Footnotes, November 2022: Book links from around the web
At The Reading List, we’re trainspotters when it comes to interesting book links, and here are a number that caught our eye.
- Bob Dylan’s publisher Simon & Schuster admits that ‘hand-signed’ copies of his new book, selling for $600, were signed using an automated signing machine.
- Rod McKuen was the bestselling poet in American history – selling 60 million books and 100 million records. Why was he forgotten?
- The world’s leading literary agent Andrew Wylie: ‘Amazon is like ISIS; it takes no prisoners’.
- George RR Martin has confirmed he’s ‘3/4 done’ with the next instalment of Game of Thrones. The author equivalent of ‘I’m leaving now’ …
- A new report by PEN America has found that ‘deep and persistent obstacles’ in publishing houses impede greater diversity in terms of authors and stories told.
- Pablo Neruda is cancelled – but should reproachable behaviour negate artistic contributions?
- John Irving wrote a 900-page novel about skiing. Here’s why.

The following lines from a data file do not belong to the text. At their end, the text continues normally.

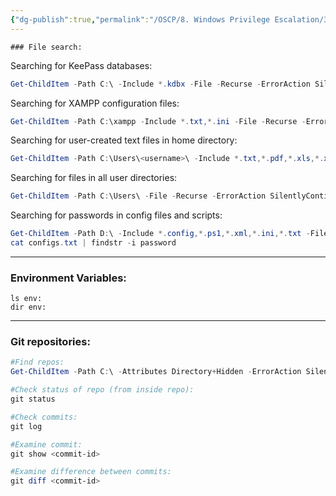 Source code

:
 ```yaml
---
{"dg-publish":true,"permalink":"/OSCP/8. Windows Privilege Escalation/3. Finding Secrets/"}
---
```


	### File search:
Searching for KeePass databases:
```powershell
Get-ChildItem -Path C:\ -Include *.kdbx -File -Recurse -ErrorAction SilentlyContinue
```

Searching for XAMPP configuration files:
```powershell
Get-ChildItem -Path C:\xampp -Include *.txt,*.ini -File -Recurse -ErrorAction SilentlyContinue
```

Searching for user-created text files in home directory:
```powershell
Get-ChildItem -Path C:\Users\<username>\ -Include *.txt,*.pdf,*.xls,*.xlsx,*.doc,*.docx -File -Recurse -ErrorAction SilentlyContinue
```

Searching for files in all user directories:
```powershell
Get-ChildItem -Path C:\Users\ -File -Recurse -ErrorAction SilentlyContinue
```

Searching for passwords in config files and scripts:
```powershell
Get-ChildItem -Path D:\ -Include *.config,*.ps1,*.xml,*.ini,*.txt -File -Recurse -ErrorAction SilentlyContinue | Select-Object -ExpandProperty Name > configs.txt
cat configs.txt | findstr -i password
```

---------------
### Environment Variables:
```
ls env:
dir env:
```
---------
### Git repositories:
```powershell
#Find repos:
Get-ChildItem -Path C:\ -Attributes Directory+Hidden -ErrorAction SilentlyContinue -Filter ".git" -Recurse

#Check status of repo (from inside repo):
git status

#Check commits:
git log

#Examine commit:
git show <commit-id>

#Examine difference between commits:
git diff <commit-id>
```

- How author Colleen Hoover – who outsold the Bible by more than 3 million copies so far this year – went from tending cows to writing bestsellers.
- Behold: A rare Alan Moore interview spotted in the wild.
- Author RL Stine – three-time winner of the RL Stine Creative Writing Award – has celebrated 30 years of ‘Goosebumps’.
- New Zealand’s arts council ends funding for a popular school Shakespeare programme, citing ‘imperialism’.
- But the Bard is still laughing all the way to the bank: The University of British Columbia has paid almost $7.4 million for a rare copy of William Shakespeare’s First Folio.
- What makes a bestseller? It seems like the answer should be simple – a book that sold the best. But the truth is more complicated.
- And finally, ‘Books should be seen as brussels sprouts, not because they taste bad, but because they are good for you.’